13 May 2021
Following the first detection of fall armyworm (FAW) in forage sorghum in NSW, North Coast Local Land Services (LLS) and NSW Department of Primary Industries (DPI) are urging producers to monitor crops for signs of FAW.
In NSW, the pest had previously only been seen in maize crops, but has recently been found in forage sorghum in the Cudgen area.
North Coast LLS Land Services Officer Donna Cuthel said while pheromone traps have been set up across the region to monitor populations, producers should be on the lookout for damage to crops.
“Landholders should be looking for windowing of leaves where larvae have hatched and small shot holes as leaves expand, caused by larvae feeding in the developing leaf whorl,” Ms Cuthel said.

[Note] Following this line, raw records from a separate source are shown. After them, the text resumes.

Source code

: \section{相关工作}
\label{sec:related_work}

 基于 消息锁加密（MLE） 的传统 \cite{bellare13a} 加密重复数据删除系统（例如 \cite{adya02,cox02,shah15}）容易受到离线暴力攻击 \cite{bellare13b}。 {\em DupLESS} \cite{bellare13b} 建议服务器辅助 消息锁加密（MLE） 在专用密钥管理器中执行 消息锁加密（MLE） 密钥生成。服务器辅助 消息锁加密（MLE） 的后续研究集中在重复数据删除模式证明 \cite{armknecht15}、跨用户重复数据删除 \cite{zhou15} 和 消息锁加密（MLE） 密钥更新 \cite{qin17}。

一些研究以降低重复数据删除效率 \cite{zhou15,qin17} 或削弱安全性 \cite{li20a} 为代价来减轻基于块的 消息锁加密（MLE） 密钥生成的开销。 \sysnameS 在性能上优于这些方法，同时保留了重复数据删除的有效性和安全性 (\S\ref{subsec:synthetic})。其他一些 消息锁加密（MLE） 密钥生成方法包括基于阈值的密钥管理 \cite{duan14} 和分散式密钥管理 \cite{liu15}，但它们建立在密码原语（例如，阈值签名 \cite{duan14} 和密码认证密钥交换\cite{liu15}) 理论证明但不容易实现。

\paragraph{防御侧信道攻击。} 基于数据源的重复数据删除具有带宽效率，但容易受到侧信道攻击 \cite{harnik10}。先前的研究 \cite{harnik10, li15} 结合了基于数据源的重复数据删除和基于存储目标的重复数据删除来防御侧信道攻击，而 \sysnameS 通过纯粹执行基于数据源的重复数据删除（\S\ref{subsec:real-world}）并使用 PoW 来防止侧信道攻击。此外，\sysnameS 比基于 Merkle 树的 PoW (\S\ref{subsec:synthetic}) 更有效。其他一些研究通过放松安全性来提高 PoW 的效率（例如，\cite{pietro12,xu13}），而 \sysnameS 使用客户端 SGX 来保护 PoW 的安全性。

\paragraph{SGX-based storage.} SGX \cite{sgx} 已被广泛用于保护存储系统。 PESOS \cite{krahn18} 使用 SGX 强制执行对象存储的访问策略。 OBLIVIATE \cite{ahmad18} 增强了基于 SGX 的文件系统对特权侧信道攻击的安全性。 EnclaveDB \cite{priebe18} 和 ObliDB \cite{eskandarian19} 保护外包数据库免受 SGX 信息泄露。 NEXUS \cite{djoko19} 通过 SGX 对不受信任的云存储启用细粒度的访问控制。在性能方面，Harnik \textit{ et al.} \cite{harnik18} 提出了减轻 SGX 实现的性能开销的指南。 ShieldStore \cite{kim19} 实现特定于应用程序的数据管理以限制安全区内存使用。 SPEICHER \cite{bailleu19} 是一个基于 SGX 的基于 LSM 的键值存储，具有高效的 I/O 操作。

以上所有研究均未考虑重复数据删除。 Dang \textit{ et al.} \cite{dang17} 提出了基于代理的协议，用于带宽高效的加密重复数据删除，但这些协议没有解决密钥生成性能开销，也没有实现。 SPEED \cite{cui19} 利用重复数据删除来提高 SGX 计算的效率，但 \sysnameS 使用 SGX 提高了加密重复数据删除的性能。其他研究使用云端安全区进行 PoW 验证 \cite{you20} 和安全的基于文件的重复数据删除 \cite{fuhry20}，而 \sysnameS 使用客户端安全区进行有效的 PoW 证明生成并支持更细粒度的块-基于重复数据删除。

“Small larvae are difficult to identify, so we recommend growers keep suspect larvae on host crop leaves and grow them out for a few days until they can be more easily identified through photographs.”
In NSW, Maize has been the preferred food source for FAW since it was detected last year.
However, as maize crops are harvested, other crop species, such as sorghum, pulses, winter cereals, sugar cane, rice and cotton, will become more susceptible.
NSW DPI research entomologist Dr Lisa Bird said results from moth trapping activities show that populations are persisting in some locations on the North Coast.
“We are monitoring the situation closely and this will help us understand host preference of FAW during the winter cropping cycle in this region,” Dr Bird said.
“We encourage growers to conduct regular monitoring of forage crops. If sprays are warranted, the use of chemical rotation will reduce the risk of resistance development and optimise the cost of insecticide applications.”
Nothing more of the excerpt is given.